Tentang pembatalan Pemilu 2024 dan perpanjangan masa jabatan menabrak UUD 1945 tersebut, tidak ada keraguan atasnya.
Sejauh ini, saya tidak melihat ada ahli hukum tata negara dan politik yang berbeda tafsir soal pelanggaran itu. Semua sepakat.
Maka, pernyataan Bapak Presiden yang di satu sisi menyatakan tunduk dan patuh pada konstitusi, namun pada sisi yang lain memberi ruang wacana penundaan pemilu bergulir dengan alasan konsekuensi berdemokrasi adalah sikap mendua yang keliru dan fatal.
Sikap tunduk dan patuh harusnya dikunci dengan pernyataan, stop membicarakan pembatalan pemilu dan perpanjangan masa jabatan. Titik. Hitam-putih. Jangan dibuka ruang abu-abu. Jangan dibuka ruang tafsir yang lain.
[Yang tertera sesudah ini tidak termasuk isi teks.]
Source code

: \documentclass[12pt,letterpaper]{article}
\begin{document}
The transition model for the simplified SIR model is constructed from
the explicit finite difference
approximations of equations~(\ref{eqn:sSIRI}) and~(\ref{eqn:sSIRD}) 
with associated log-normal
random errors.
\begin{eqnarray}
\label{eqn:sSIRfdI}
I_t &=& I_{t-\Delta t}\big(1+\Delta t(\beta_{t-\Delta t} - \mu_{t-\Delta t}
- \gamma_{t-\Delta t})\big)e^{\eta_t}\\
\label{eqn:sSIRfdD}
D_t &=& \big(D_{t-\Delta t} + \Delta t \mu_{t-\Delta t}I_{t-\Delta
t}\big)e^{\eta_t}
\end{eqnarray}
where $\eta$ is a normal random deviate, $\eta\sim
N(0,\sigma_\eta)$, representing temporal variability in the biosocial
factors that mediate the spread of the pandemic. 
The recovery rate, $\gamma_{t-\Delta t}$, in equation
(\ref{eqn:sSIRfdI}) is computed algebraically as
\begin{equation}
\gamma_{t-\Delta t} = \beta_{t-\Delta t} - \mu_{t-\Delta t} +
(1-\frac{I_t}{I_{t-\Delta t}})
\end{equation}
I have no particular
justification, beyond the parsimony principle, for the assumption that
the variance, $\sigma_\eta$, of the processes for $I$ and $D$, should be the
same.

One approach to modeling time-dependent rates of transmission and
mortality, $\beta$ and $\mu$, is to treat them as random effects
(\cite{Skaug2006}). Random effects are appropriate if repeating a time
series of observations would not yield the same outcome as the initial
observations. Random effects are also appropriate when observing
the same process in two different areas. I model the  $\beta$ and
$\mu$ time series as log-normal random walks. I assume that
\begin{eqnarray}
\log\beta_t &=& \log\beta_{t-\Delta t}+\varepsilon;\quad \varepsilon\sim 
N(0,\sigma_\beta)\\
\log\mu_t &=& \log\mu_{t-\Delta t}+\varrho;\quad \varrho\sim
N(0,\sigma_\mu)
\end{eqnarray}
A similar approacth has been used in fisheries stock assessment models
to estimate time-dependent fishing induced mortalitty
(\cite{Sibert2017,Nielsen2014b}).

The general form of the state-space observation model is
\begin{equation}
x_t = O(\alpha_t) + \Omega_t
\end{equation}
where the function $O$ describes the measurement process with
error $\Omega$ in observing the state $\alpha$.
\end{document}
Memberi koma pada pernyataan itu, dengan tetap mengizinkan mendiskusikannya--seolah-olah menghormati kebebasan berpendapat, tetapi sejatinya memberi kesempatan pikiran liar itu mengalir, tanpa tindakan tegas menghentikan.
Padahal sudah jelas, usulan pembatalan pemilu yang dibiarkan, seolah-olah menemukan pembenarannya melalui perubahan UUD 1945.
Karena itu, saya membaca kalimat Presiden Jokowi banyak sayap dan maknanya. Satu sisi, taat dan tunduk pada konstitusi, sisi lain membiarkan usulan penundaan pemilu tetap berkembang dengan alasan demokrasi.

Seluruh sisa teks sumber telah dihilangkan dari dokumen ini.